Give the records again exactly, but drop the pictures.

═══ MATERIAL FOR THIS TASK

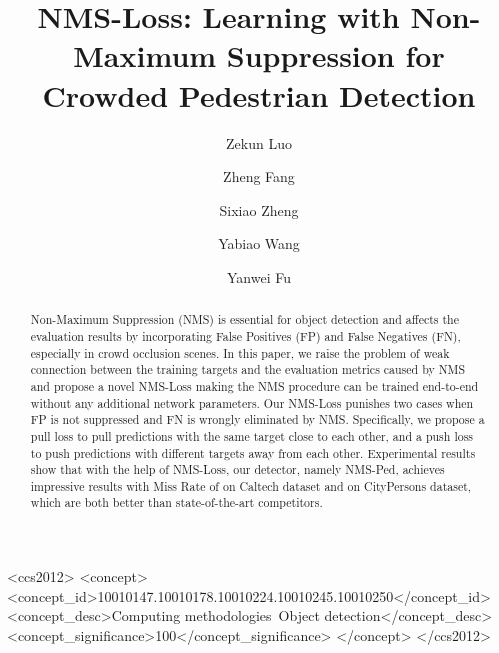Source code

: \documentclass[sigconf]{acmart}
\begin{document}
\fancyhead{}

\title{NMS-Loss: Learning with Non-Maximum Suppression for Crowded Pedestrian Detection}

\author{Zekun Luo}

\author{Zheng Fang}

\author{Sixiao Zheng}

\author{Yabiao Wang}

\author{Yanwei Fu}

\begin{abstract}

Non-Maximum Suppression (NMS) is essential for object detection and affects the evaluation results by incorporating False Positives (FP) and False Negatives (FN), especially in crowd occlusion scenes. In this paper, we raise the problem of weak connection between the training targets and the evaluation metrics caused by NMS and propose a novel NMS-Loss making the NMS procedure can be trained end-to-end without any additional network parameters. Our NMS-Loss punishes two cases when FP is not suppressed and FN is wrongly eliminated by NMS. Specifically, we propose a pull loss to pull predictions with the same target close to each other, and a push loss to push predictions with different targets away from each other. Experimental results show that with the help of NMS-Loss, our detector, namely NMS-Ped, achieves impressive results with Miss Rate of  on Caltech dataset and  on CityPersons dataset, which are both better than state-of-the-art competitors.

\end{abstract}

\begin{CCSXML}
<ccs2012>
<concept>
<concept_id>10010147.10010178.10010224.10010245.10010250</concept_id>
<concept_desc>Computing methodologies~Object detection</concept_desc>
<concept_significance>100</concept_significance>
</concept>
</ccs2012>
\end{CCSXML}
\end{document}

══════

| EXERCISE RESULT |
Source code

: \documentclass[sigconf]{acmart}
\begin{document}
\fancyhead{}

\title{NMS-Loss: Learning with Non-Maximum Suppression for Crowded Pedestrian Detection}

\author{Zekun Luo}

\author{Zheng Fang}

\author{Sixiao Zheng}

\author{Yabiao Wang}

\author{Yanwei Fu}

\begin{abstract}

Non-Maximum Suppression (NMS) is essential for object detection and affects the evaluation results by incorporating False Positives (FP) and False Negatives (FN), especially in crowd occlusion scenes. In this paper, we raise the problem of weak connection between the training targets and the evaluation metrics caused by NMS and propose a novel NMS-Loss making the NMS procedure can be trained end-to-end without any additional network parameters. Our NMS-Loss punishes two cases when FP is not suppressed and FN is wrongly eliminated by NMS. Specifically, we propose a pull loss to pull predictions with the same target close to each other, and a push loss to push predictions with different targets away from each other. Experimental results show that with the help of NMS-Loss, our detector, namely NMS-Ped, achieves impressive results with Miss Rate of  on Caltech dataset and  on CityPersons dataset, which are both better than state-of-the-art competitors.

\end{abstract}

\begin{CCSXML}
<ccs2012>
<concept>
<concept_id>10010147.10010178.10010224.10010245.10010250</concept_id>
<concept_desc>Computing methodologies~Object detection</concept_desc>
<concept_significance>100</concept_significance>
</concept>
</ccs2012>
\end{CCSXML}
\end{document}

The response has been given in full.